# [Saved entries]

========================

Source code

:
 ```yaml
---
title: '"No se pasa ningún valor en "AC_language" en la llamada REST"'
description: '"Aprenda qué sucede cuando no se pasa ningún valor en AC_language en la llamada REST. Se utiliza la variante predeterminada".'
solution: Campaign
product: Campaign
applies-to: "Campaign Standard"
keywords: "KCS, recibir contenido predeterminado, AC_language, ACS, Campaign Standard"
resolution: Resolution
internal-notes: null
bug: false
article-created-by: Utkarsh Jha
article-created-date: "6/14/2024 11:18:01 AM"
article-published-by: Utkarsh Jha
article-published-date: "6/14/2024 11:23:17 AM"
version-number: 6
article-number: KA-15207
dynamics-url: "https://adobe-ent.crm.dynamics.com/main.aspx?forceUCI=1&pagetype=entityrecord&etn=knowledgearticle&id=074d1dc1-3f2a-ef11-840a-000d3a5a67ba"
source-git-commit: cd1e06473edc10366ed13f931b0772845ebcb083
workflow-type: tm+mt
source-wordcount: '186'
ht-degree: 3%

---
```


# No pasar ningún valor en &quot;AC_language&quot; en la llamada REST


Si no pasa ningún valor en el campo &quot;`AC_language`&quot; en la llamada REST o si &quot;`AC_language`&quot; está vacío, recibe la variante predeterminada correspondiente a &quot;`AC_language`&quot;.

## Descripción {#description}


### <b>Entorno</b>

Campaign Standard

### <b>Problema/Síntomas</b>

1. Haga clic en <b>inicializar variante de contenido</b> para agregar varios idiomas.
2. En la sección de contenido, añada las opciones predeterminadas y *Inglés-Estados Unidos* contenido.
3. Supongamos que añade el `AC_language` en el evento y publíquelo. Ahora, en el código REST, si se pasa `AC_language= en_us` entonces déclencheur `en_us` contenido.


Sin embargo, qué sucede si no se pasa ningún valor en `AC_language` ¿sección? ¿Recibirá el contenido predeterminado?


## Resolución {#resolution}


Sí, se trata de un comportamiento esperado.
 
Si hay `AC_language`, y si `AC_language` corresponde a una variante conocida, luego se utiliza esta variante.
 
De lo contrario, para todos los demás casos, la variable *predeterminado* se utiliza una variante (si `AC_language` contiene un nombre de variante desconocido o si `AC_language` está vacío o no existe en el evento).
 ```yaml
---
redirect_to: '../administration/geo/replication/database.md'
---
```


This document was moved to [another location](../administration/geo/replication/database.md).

========================

# [PROBLEM STATEMENT]
Wherever "date" occurs in the entries above, copy the line it sits on.

# [RESPONSE]
article-created-date: "6/14/2024 11:18:01 AM"
article-published-date: "6/14/2024 11:23:17 AM"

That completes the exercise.